Background: Anemia is more prevalent among women, and it is a moderate public health problem in Ethiopia. The wealth status and place of residence of a woman have implications on the intervention of anemia. Studies that examined the relationship between women’s wealth index status and place of residency in Ethiopia are scarce. We aimed to identify the urban-rural differential in the association between household wealth index and anemia among women of childbearing age in Ethiopia.
Method: A cross-sectional design was employed with nationally representative sample of 14100 women aged 15–49-year-old from the Ethiopian demographic and health survey conducted in 2016. Samples were selected by the two-stage clustering sampling method. The primary outcome was anemia in women of childbearing age. A hemoglobin level of below 11 g/dl for pregnant women and 12 g/dl for non-pregnant women was used as the indicator of anemia. Using a three-level random intercept model to explored associated factors at individual and household levels quantified the observed and unobserved variations between households’ wealth index and place of residence.
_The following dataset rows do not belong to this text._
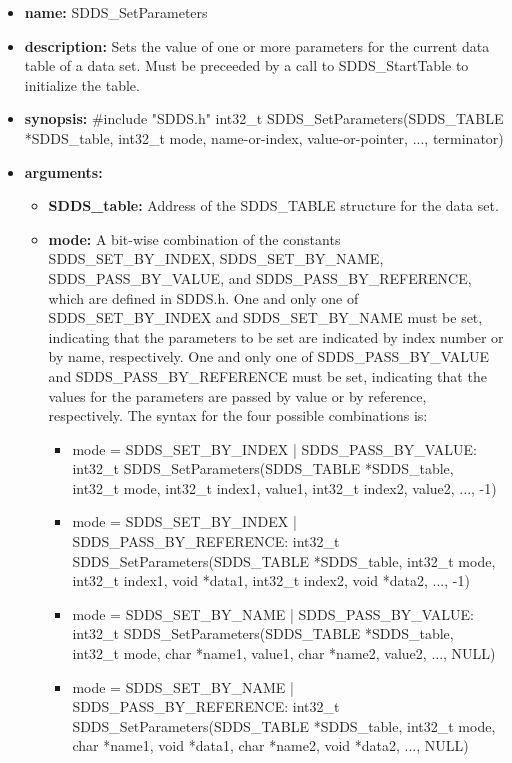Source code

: \documentclass[11pt]{article}
\begin{document}
\begin{itemize}
\item {\bf name:}\newline
SDDS\_SetParameters
\item {\bf description:}\newline
Sets the value of one or more parameters for the current data table of a data set. Must be preceeded by a call to SDDS\_StartTable to initialize the table.
\item {\bf synopsis:} \#include "SDDS.h"\newline
int32\_t SDDS\_SetParameters(SDDS\_TABLE *SDDS\_table, int32\_t mode,  name-or-index,  value-or-pointer, ...,  terminator)
\item {\bf arguments:}
\begin{itemize}
\item {\bf SDDS\_table:} Address of the SDDS\_TABLE structure for the data set.
\item {\bf mode:} A bit-wise combination of the constants SDDS\_SET\_BY\_INDEX, SDDS\_SET\_BY\_NAME, SDDS\_PASS\_BY\_VALUE, and SDDS\_PASS\_BY\_REFERENCE, which are defined in  SDDS.h. One and only one of SDDS\_SET\_BY\_INDEX and SDDS\_SET\_BY\_NAME must be set, indicating that the parameters to be set are indicated by index number or by name, respectively. One and only one of SDDS\_PASS\_BY\_VALUE and SDDS\_PASS\_BY\_REFERENCE must be set, indicating that the values for the parameters are passed by value or by reference, respectively. The syntax for the four possible combinations is:
\begin{itemize}
\item mode = SDDS\_SET\_BY\_INDEX | SDDS\_PASS\_BY\_VALUE: int32\_t SDDS\_SetParameters(SDDS\_TABLE *SDDS\_table, int32\_t mode, int32\_t index1,  value1, int32\_t index2,  value2, ..., -1)
\item mode = SDDS\_SET\_BY\_INDEX | SDDS\_PASS\_BY\_REFERENCE: int32\_t SDDS\_SetParameters(SDDS\_TABLE *SDDS\_table, int32\_t mode, int32\_t index1, void *data1, int32\_t index2, void *data2, ..., -1)
\item mode = SDDS\_SET\_BY\_NAME | SDDS\_PASS\_BY\_VALUE: int32\_t SDDS\_SetParameters(SDDS\_TABLE *SDDS\_table, int32\_t mode, char *name1,  value1, char *name2,  value2, ..., NULL)
\item mode = SDDS\_SET\_BY\_NAME | SDDS\_PASS\_BY\_REFERENCE: int32\_t SDDS\_SetParameters(SDDS\_TABLE *SDDS\_table, int32\_t mode, char *name1, void *data1, char *name2, void *data2, ..., NULL)  
\end{itemize}

\end{itemize}
\end{itemize}
\end{document}
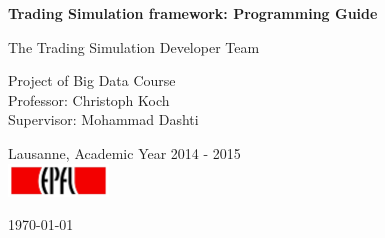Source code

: 
\begin{titlepage}

  \begin{center}

    \vspace*{3\baselineskip}
    {\Large \bfseries Trading Simulation framework: Programming Guide\\[0.4cm] }

    \noindent
    The Trading Simulation Developer Team \\[4cm]

    \begin{framed}
    Project of Big Data Course \\
    Professor: Christoph Koch \\
    Supervisor: Mohammad Dashti
    \end{framed}

    \noindent
    Lausanne, Academic Year 2014 - 2015 \\[0.3cm]

    \includegraphics[width=0.2\textwidth]{img/epfl}~\\[1cm]

    \vfill

    {\large \today}

  \end{center}

\end{titlepage}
Results: Women of low household wealth index category were anemic (29.6%) than those middle and rich wealth index categories. Women who live in rural areas were (25.5%) were anemic than those who live in urban. The odds of anemia were significantly higher in women of low household wealth category, compared to women of high household wealth category (AOR = 1.37, 95%CI = 1.14–1.65, P < 0.001). This is not true for women to live in urban residency.
Conclusion: Since the driver of anemia in this study is the palace of residency affecting women of reproductive age groups, novel public health interventions should consider urban residency those women with the lowest household wealth status.